TASK ITEM: Count the lines in the data below where the string "noindent" occurs, please, and give the number alone.
####################
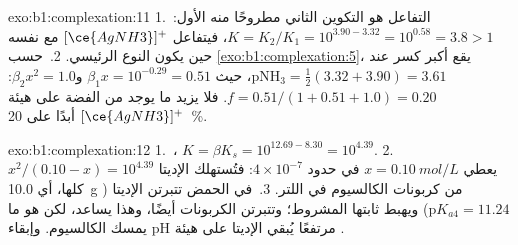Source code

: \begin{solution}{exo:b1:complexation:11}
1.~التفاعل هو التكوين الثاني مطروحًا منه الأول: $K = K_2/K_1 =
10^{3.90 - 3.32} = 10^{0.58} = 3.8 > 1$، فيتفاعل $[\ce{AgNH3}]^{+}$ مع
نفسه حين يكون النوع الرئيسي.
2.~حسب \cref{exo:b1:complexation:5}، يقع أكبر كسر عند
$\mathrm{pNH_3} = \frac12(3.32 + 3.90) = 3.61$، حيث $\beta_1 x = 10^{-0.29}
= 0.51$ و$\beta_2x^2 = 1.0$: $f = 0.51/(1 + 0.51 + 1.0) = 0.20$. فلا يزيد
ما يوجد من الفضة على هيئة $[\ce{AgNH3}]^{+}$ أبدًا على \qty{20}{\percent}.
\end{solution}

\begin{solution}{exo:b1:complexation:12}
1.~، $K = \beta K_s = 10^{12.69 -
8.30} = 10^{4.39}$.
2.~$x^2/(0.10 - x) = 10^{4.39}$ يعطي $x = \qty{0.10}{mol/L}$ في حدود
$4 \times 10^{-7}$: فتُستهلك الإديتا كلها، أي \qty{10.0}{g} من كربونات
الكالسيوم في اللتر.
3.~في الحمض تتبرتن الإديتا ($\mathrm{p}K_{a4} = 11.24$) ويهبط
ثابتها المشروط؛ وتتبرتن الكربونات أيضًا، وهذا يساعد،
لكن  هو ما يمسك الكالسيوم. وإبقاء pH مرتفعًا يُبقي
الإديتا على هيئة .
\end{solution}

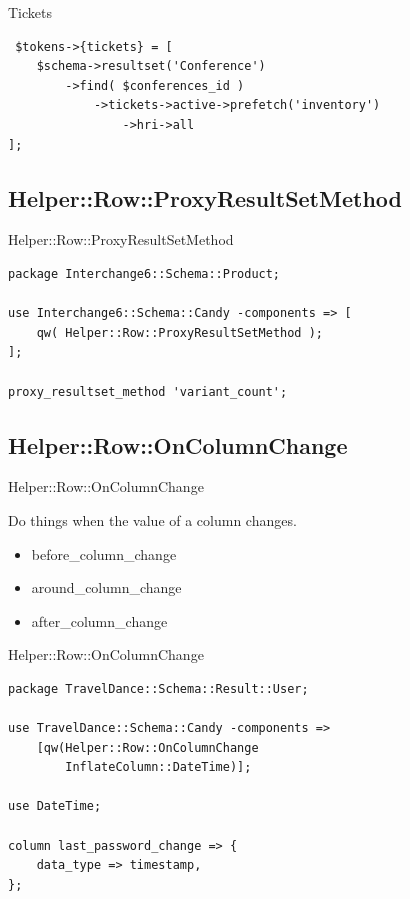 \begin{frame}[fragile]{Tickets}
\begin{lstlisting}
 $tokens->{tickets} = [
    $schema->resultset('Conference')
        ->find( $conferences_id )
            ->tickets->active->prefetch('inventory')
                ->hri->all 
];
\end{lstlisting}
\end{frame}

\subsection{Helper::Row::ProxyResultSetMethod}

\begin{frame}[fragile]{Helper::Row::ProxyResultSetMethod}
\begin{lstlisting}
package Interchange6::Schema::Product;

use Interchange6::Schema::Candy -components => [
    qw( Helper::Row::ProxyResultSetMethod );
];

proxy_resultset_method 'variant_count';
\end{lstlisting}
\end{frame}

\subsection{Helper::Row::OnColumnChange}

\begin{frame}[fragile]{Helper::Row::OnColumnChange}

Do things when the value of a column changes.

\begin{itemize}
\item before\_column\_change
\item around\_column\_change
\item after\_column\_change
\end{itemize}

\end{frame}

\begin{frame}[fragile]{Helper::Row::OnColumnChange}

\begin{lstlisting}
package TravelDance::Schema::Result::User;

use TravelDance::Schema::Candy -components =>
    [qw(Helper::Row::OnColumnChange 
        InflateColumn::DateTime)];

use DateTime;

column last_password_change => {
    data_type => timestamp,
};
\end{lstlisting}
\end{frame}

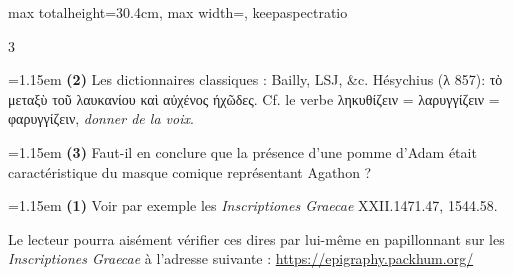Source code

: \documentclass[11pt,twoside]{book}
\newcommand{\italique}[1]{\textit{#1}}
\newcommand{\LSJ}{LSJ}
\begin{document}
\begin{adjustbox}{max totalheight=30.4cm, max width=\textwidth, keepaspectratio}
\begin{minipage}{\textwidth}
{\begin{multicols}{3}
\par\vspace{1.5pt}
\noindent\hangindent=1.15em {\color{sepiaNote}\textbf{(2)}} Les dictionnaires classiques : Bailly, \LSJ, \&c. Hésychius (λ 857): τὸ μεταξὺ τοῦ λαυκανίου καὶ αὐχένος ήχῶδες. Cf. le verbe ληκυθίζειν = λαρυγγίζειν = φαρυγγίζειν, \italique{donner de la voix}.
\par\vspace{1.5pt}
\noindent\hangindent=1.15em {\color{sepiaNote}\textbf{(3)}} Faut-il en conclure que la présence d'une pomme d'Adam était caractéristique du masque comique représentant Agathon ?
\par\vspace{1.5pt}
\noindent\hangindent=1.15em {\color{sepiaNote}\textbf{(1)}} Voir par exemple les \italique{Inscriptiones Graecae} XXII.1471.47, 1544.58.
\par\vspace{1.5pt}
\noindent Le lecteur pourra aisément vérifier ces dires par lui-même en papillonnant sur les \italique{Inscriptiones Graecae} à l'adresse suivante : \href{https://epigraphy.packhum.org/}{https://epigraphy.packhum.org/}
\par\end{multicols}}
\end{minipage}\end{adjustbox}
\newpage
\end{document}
####################
RESPONSE BELOW: 4